Esta modalidade de investigação Vedanta, que tem predominado e é o que se estuda ao se adotar a ordem de Samnyasa, a qualquer idade e sem nenhum merecimento, não foi jamais o que conceberam os criadores do Ashrama-dharma, no qual a qualificação e a idade eram os requisitos para poder ingressar na ordem. Resultado deste Samnyasa indiscriminado tem sido o desmazelo completo no estudo no estudo dos Vedas, apesar deste estudo ter sido obrigatório para a juventude durante sua etapa de Brahmacharya, da qual se afirmava que se estava empenhado em alcançar a primeira das quatro finalidades (Purushartas), ou seja, o Dharma.

Não obstante tudo isto, pode-se julgar favoravelmente o fato de se haver deixado o estudo dos Vedas, já que isto é parte do plano divino, condenados como foram os Vedas de influência qualitativa (Trigunas) pelo Gitacharya.

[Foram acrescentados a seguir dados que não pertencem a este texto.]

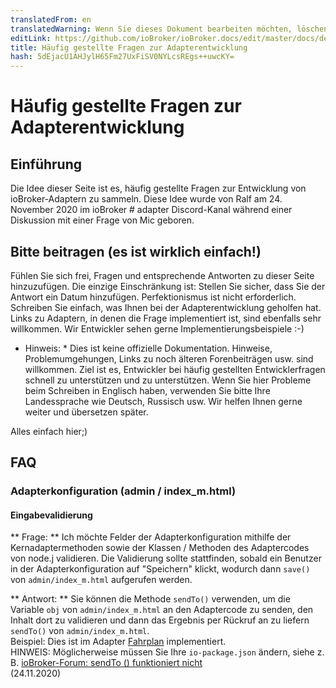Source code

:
 ```yaml
---
translatedFrom: en
translatedWarning: Wenn Sie dieses Dokument bearbeiten möchten, löschen Sie bitte das Feld "translationsFrom". Andernfalls wird dieses Dokument automatisch erneut übersetzt
editLink: https://github.com/ioBroker/ioBroker.docs/edit/master/docs/de/dev/adapter-dev-faq.md
title: Häufig gestellte Fragen zur Adapterentwicklung
hash: 5dEjacU1AHJylH65Fm27UxFiSV0NYLcsREgs++uwcKY=
---
```

# Häufig gestellte Fragen zur Adapterentwicklung
## Einführung
Die Idee dieser Seite ist es, häufig gestellte Fragen zur Entwicklung von ioBroker-Adaptern zu sammeln.
Diese Idee wurde von Ralf am 24. November 2020 im ioBroker # adapter Discord-Kanal während einer Diskussion mit einer Frage von Mic geboren.

## Bitte beitragen (es ist wirklich einfach!)
Fühlen Sie sich frei, Fragen und entsprechende Antworten zu dieser Seite hinzuzufügen. Die einzige Einschränkung ist: Stellen Sie sicher, dass Sie der Antwort ein Datum hinzufügen. Perfektionismus ist nicht erforderlich. Schreiben Sie einfach, was Ihnen bei der Adapterentwicklung geholfen hat. Links zu Adaptern, in denen die Frage implementiert ist, sind ebenfalls sehr willkommen. Wir Entwickler sehen gerne Implementierungsbeispiele :-)

* Hinweis: * Dies ist keine offizielle Dokumentation. Hinweise, Problemumgehungen, Links zu noch älteren Forenbeiträgen usw. sind willkommen. Ziel ist es, Entwickler bei häufig gestellten Entwicklerfragen schnell zu unterstützen und zu unterstützen. Wenn Sie hier Probleme beim Schreiben in Englisch haben, verwenden Sie bitte Ihre Landessprache wie Deutsch, Russisch usw. Wir helfen Ihnen gerne weiter und übersetzen später.

Alles einfach hier;)

## FAQ
### Adapterkonfiguration (admin / index_m.html)
#### Eingabevalidierung
** Frage: ** Ich möchte Felder der Adapterkonfiguration mithilfe der Kernadaptermethoden sowie der Klassen / Methoden des Adaptercodes von node.j validieren. Die Validierung sollte stattfinden, sobald ein Benutzer in der Adapterkonfiguration auf "Speichern" klickt, wodurch dann `save()` von `admin/index_m.html` aufgerufen werden.

** Antwort: ** Sie können die Methode `sendTo()` verwenden, um die Variable `obj` von `admin/index_m.html` an den Adaptercode zu senden, den Inhalt dort zu validieren und dann das Ergebnis per Rückruf an zu liefern `sendTo()` von `admin/index_m.html`.<br> Beispiel: Dies ist im Adapter [Fahrplan](https://github.com/gaudes/ioBroker.fahrplan) implementiert.<br> HINWEIS: Möglicherweise müssen Sie Ihre `io-package.json` ändern, siehe z. B. [ioBroker-Forum: sendTo () funktioniert nicht](https://forum.iobroker.net/topic/5205/gel%C3%B6st-sendto-in-eigenem-adapter-funktioniert-nicht/)<br> (24.11.2020)
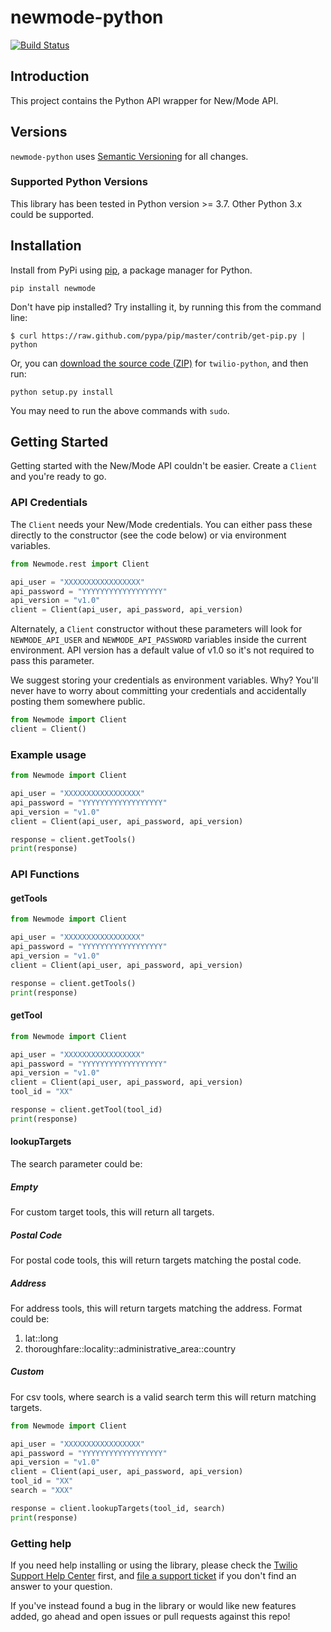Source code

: # newmode-python

[![Build Status](https://secure.travis-ci.org/twilio/twilio-python.png?branch=master)](https://travis-ci.org/twilio/twilio-python)

## Introduction

This project contains the Python API wrapper for New/Mode API.

## Versions

`newmode-python` uses [Semantic Versioning](https://semver.org) for all changes.


### Supported Python Versions

This library has been tested in Python version >= 3.7. Other Python 3.x could be supported.

## Installation

Install from PyPi using [pip](http://www.pip-installer.org/en/latest/), a
package manager for Python.

    pip install newmode

Don't have pip installed? Try installing it, by running this from the command
line:

    $ curl https://raw.github.com/pypa/pip/master/contrib/get-pip.py | python

Or, you can [download the source code
(ZIP)](https://github.com/twilio/twilio-python/zipball/master "twilio-python
source code") for `twilio-python`, and then run:

    python setup.py install

You may need to run the above commands with `sudo`.

## Getting Started

Getting started with the New/Mode API couldn't be easier. Create a
`Client` and you're ready to go.

### API Credentials

The `Client` needs your New/Mode credentials. You can either pass these
directly to the constructor (see the code below) or via environment variables.

```python
from Newmode.rest import Client

api_user = "XXXXXXXXXXXXXXXXX"
api_password = "YYYYYYYYYYYYYYYYYY"
api_version = "v1.0"
client = Client(api_user, api_password, api_version)
```

Alternately, a `Client` constructor without these parameters will
look for `NEWMODE_API_USER` and `NEWMODE_API_PASSWORD` variables inside the
current environment. API version has a default value of v1.0 so
it's not required to pass this parameter.

We suggest storing your credentials as environment variables. Why? You'll never
have to worry about committing your credentials and accidentally posting them
somewhere public.


```python
from Newmode import Client
client = Client()
```

### Example usage

```python
from Newmode import Client

api_user = "XXXXXXXXXXXXXXXXX"
api_password = "YYYYYYYYYYYYYYYYYY"
api_version = "v1.0"
client = Client(api_user, api_password, api_version)

response = client.getTools()
print(response)
```

### API Functions

#### getTools

```python
from Newmode import Client

api_user = "XXXXXXXXXXXXXXXXX"
api_password = "YYYYYYYYYYYYYYYYYY"
api_version = "v1.0"
client = Client(api_user, api_password, api_version)

response = client.getTools()
print(response)
```

#### getTool

```python
from Newmode import Client

api_user = "XXXXXXXXXXXXXXXXX"
api_password = "YYYYYYYYYYYYYYYYYY"
api_version = "v1.0"
client = Client(api_user, api_password, api_version)
tool_id = "XX"

response = client.getTool(tool_id)
print(response)
```

#### lookupTargets

The search parameter could be:

##### Empty

For custom target tools, this will return all targets.

##### Postal Code

For postal code tools, this will return targets matching the postal code.

##### Address

For address tools, this will return targets matching the address.
Format could be:

1) lat::long
2) thoroughfare::locality::administrative_area::country

##### Custom

For csv tools, where search is a valid search term this will return matching targets.

```python
from Newmode import Client

api_user = "XXXXXXXXXXXXXXXXX"
api_password = "YYYYYYYYYYYYYYYYYY"
api_version = "v1.0"
client = Client(api_user, api_password, api_version)
tool_id = "XX"
search = "XXX"

response = client.lookupTargets(tool_id, search)
print(response)
```


### Getting help

If you need help installing or using the library, please check the [Twilio Support Help Center](https://support.twilio.com) first, and [file a support ticket](https://twilio.com/help/contact) if you don't find an answer to your question.

If you've instead found a bug in the library or would like new features added, go ahead and open issues or pull requests against this repo!

[apidocs]: https://www.twilio.com/docs/api
[twiml]: https://www.twilio.com/docs/api/twiml
[libdocs]: https://twilio.github.io/twilio-python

Os Grihastas, ou chefes de família, se empenhavam em alcançar o segundo dos Purushartas, denominado Kama, o qual se refere aos prazeres da vida, atuando sob a influência dos Vedas, se entregaram, sem restrição alguma, à prática de sacrifícios (Yagnas), para invocar as divindades como Mitra, Varuna, Indra etc.; também a intermináveis ritos, a fim de atingir seus propósitos nesta vida, alcançar também o Céu (Swarga) e ocupar uma situação como a de Indra nos outros mundos depois da morte.

Os meios para a obtenção de tais objetivos formavam a parte principal destes Vedas, a tal extremo que seu estudo despertou verdadeira sede por eles. 
Como resultado, Mukti, ainda tem feito bastante dano sob outros aspectos, levando-nos à nossa condição atual.

Seria conveniente dizer algo aqui acerca do aspecto Varna segundo a escola Varnashrama original do Vedanta. Isto se justifica porque está estreitamente vinculado à Ordem Ashrama.

Em seu sentido literal, Varna significa cor, mas é empregado para nos sugerir a ideia do trabalho que alguém está executando.

O trabalho se classifica em quatro divisões. Primeiro vinha o trabalho do Brahmana, depois o do Kshatriya, seguia o Vaishya e, finalmente, o Sudra. Mais tarde, esta divisão se cristalizou na agrupação por comunidades, que desempenhavam determinadas ocupações assinaladas por seus nomes; finalmente, degenerou, atribuindo-se-lhe o significado de linhagem ou classe social. Entretanto, não foi assim em sua origem, pois correspondia à quádrupla divisão da Ordem Ashrama a que já nos referimos. 
Desta forma, na palavra Varnashrama, a ashrama respectiva indica a etapa em que o indivíduo se encontra em determinado período de sua vida, e Varna denota a ocupação a que encontra.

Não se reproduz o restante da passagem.